Keywords

1 Introduction

Modeling and forecasting financial time series continue to be a very difficult task [6, 16,17,18, 21]. Techniques to address this problem can be split into two categories: analytical models and Machine Learning. On one hand, analytical techniques include statistical and stochastic models, such as Linear Regression (LR), Multiple Linear Regression (MLR), Autoregressive Integrated Moving Average (ARIMA), Generalized Autoregressive Conditional Heteroskedasticity (GARCH/N-GARCH), Brownian Motion (BM), Diffusion, Poisson and Levy Processes. On the other hand, Machine Learning Techniques (MLT) include Decisions Trees, Artificial Neural Networks (ANN), Fuzzy Systems, Kernel Methods, Support Vector Machines (SVM) and recently, Deep Neural Networks (DNN), an extension of Artificial Neural Networks [6, 16, 20].

We selected Deep Learning because MLT are good while dealing with non-linearities and complexities, such as those present in financial data, in addition to its capabilities to handle large amounts of data, such as those present on HFD. Moreover, we decided to use wavelets as a feature generator because the sequential behavior of HFD, there are many transactions at the same price and changes (price jumps), under normal market conditions should occur with not high variance. Moreover, Deep Learning has been successfully applied in many different fields including price forecasting, as a result, we think that this kind of representation can improve previous results achieved in [1].

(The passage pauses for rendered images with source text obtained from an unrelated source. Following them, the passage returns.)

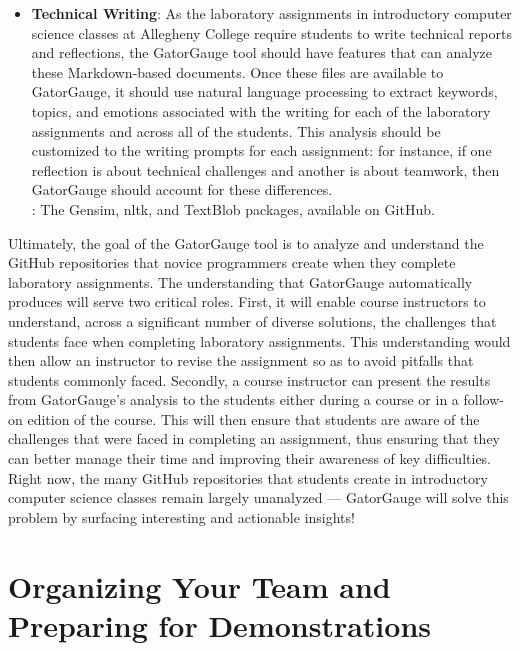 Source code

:\documentclass[11pt]{article}
\begin{document}
\begin{itemize}
  \item {\bf Technical Writing}: As the laboratory assignments in introductory computer science classes at Allegheny
    College require students to write technical reports and reflections, the GatorGauge tool should have features that
    can analyze these Markdown-based documents. Once these files are available to GatorGauge, it should use natural
    language processing to extract keywords, topics, and emotions associated with the writing for each of the laboratory
    assignments and across all of the students. This analysis should be customized to the writing prompts for each
    assignment: for instance, if one reflection is about technical challenges and another is about teamwork, then
    GatorGauge should account for these differences. \\[.5em] : The Gensim, nltk, and
    TextBlob packages, available on GitHub.

\end{itemize}

Ultimately, the goal of the GatorGauge tool is to analyze and understand the GitHub repositories that novice programmers
create when they complete laboratory assignments. The understanding that GatorGauge automatically produces will serve
two critical roles. First, it will enable course instructors to understand, across a significant number of diverse
solutions, the challenges that students face when completing laboratory assignments. This understanding would then allow
an instructor to revise the assignment so as to avoid pitfalls that students commonly faced. Secondly, a course
instructor can present the results from GatorGauge's analysis to the students either during a course or in a follow-on
edition of the course. This will then ensure that students are aware of the challenges that were faced in completing an
assignment, thus ensuring that they can better manage their time and improving their awareness of key difficulties.
Right now, the many GitHub repositories that students create in introductory computer science classes remain largely
unanalyzed --- GatorGauge will solve this problem by surfacing interesting and actionable insights!

\section*{Organizing Your Team and Preparing for Demonstrations}
\end{document}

The paper is organized as follows: Sect. 2 presents a theoretical overview of Time Series, ARIMA, Artificial Neural Networks, and Wavelets. Section 3 presents the proposed model to forecast one-minute pseudo-log-returns. Section 4 presents some baseline models which are used to compare performance against the proposed method. Section 5 presents final results and their analysis. Finally, Sect. 6 presents conclusions and recommendations for future research.

2 Theory Overview

2.1 Financial Time Series

A time series is a sequence of successive data points with a time order. A Financial Time Series (FTS) is a sequence of financial data points, like price, volume (quantity of financial asset), or any transformation of the previous ones. A FST is a non-stationary process. Formally, a FST X is denoted: \(X = {X_t : t \in T}\).

Where T is an index set, where each element is labeled by a date time stamp, and it is associated only with one data point for a specific financial asset.

Forecasting models seek to predict aptly the next value of the series X without the knowledge of future. F, the predicted time series, is the sequence of predicted values. In order to assess model’s performance of F, it is necessary to determine the similarity between X and F. Popular similarity measures for time series include [14]:

  • Mean Squared Error (MSE): A scale dependent measure.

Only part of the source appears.